Synopsis of EU Crisis Now - Lehman Catastrophic Moment Invoked
Friday, October 14, 2011
Financial markets continue to be buffetted by the ever-changing threat from Europe's sovereign debt crisis. Gold and silver investors have not been immune, with both metals sharply off their highs amid financial market volatility and margin rate increases by the CME and SGE. Since last Tuesday, there has been a wave of investor optimism that Europe is working on plans to finally contain the crisis. Bloomberg has an excellent synopsis of the many factors affecting the crisis, steps being taken to address market concerns, and the threat to the global economy Europe's mess represents. Gainesville Coins feels the article is worth the time to read.
“Cascading default, bank runs and catastrophic risk” lie ahead for the world economy unless Europe resolves its festering debt crisis, Timothy F Geithner told global finance chiefs on the morning of Sept. 24.

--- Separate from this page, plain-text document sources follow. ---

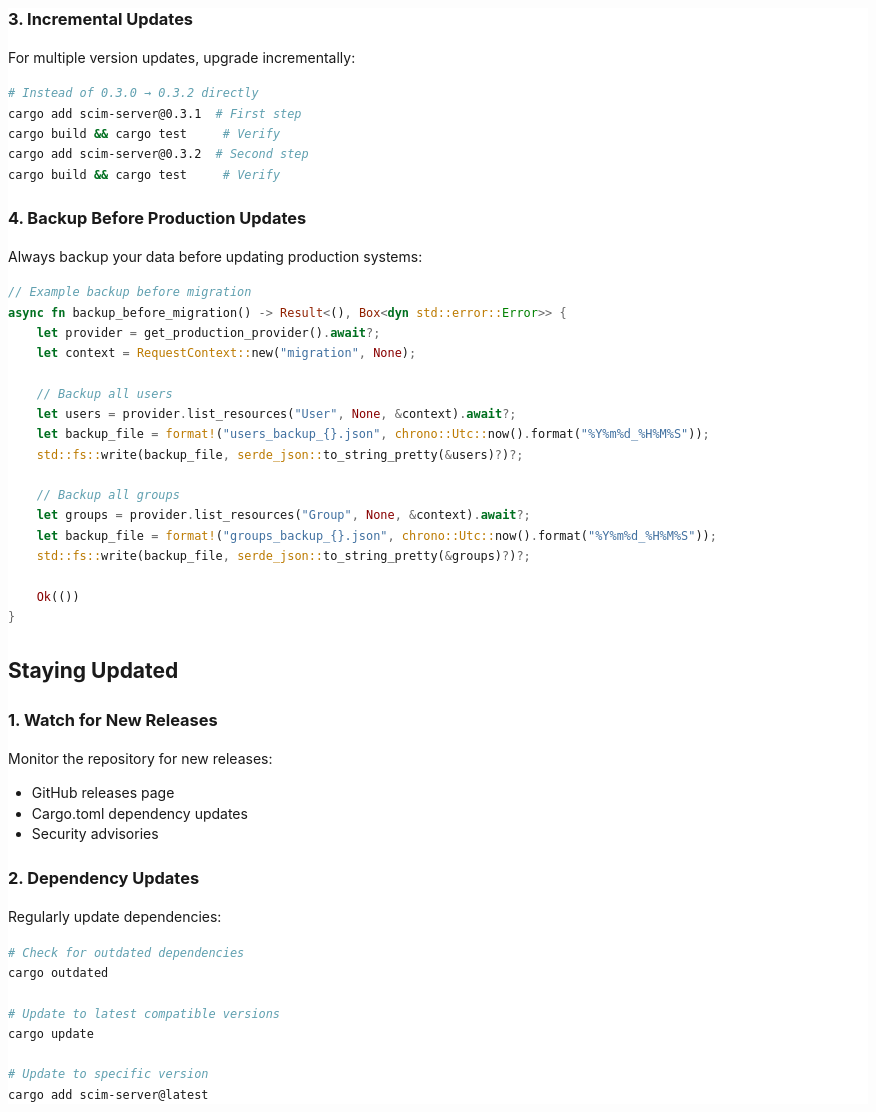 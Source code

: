 ### 3. Incremental Updates

For multiple version updates, upgrade incrementally:

```bash
# Instead of 0.3.0 → 0.3.2 directly
cargo add scim-server@0.3.1  # First step
cargo build && cargo test     # Verify
cargo add scim-server@0.3.2  # Second step
cargo build && cargo test     # Verify
```

### 4. Backup Before Production Updates

Always backup your data before updating production systems:

```rust
// Example backup before migration
async fn backup_before_migration() -> Result<(), Box<dyn std::error::Error>> {
    let provider = get_production_provider().await?;
    let context = RequestContext::new("migration", None);
    
    // Backup all users
    let users = provider.list_resources("User", None, &context).await?;
    let backup_file = format!("users_backup_{}.json", chrono::Utc::now().format("%Y%m%d_%H%M%S"));
    std::fs::write(backup_file, serde_json::to_string_pretty(&users)?)?;
    
    // Backup all groups
    let groups = provider.list_resources("Group", None, &context).await?;
    let backup_file = format!("groups_backup_{}.json", chrono::Utc::now().format("%Y%m%d_%H%M%S"));
    std::fs::write(backup_file, serde_json::to_string_pretty(&groups)?)?;
    
    Ok(())
}
```

## Staying Updated

### 1. Watch for New Releases

Monitor the repository for new releases:
- GitHub releases page
- Cargo.toml dependency updates
- Security advisories

### 2. Dependency Updates

Regularly update dependencies:

```bash
# Check for outdated dependencies
cargo outdated

# Update to latest compatible versions
cargo update

# Update to specific version
cargo add scim-server@latest
```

The U.S. Treasury secretary spoke from experience and lessons learned. Three years ago, he was president of the Federal Reserve Bank of New York and working to shore up a financial system in the chaos following the collapse of Lehman Brothers. His warning last month at a meeting of the International Monetary Fund in Washington was the third in three weekends after he jetted to conferences in France and Poland to appeal directly to Europe’s policy makers for action.
After New York-based Lehman filed for bankruptcy on Sept. 15, 2008, financial institutions lost or wrote off almost $1 trillion; the Standard & Poor’s 500 Index fell 40 percent in six months; and the world slumped into the deepest recession since World War II. The global economy still hasn’t recovered and has been close to stalling anew for the past several months.
Europe's nightmare scenario would mean fresh financial disaster, according to Nobel laureate economist Robert Mundell. In the worst case, authorities fail to prevent Greece from defaulting on 356 billion euros ($489 billion) and investors react by triggering insolvencies as far as Spain and Italy. Such a firestorm would devastate bank balance sheets, rock markets, derail economic growth and threaten to splinter the 17-nation euro area. The European Central Bank would probably have to lead the response as the Fed did in 2008.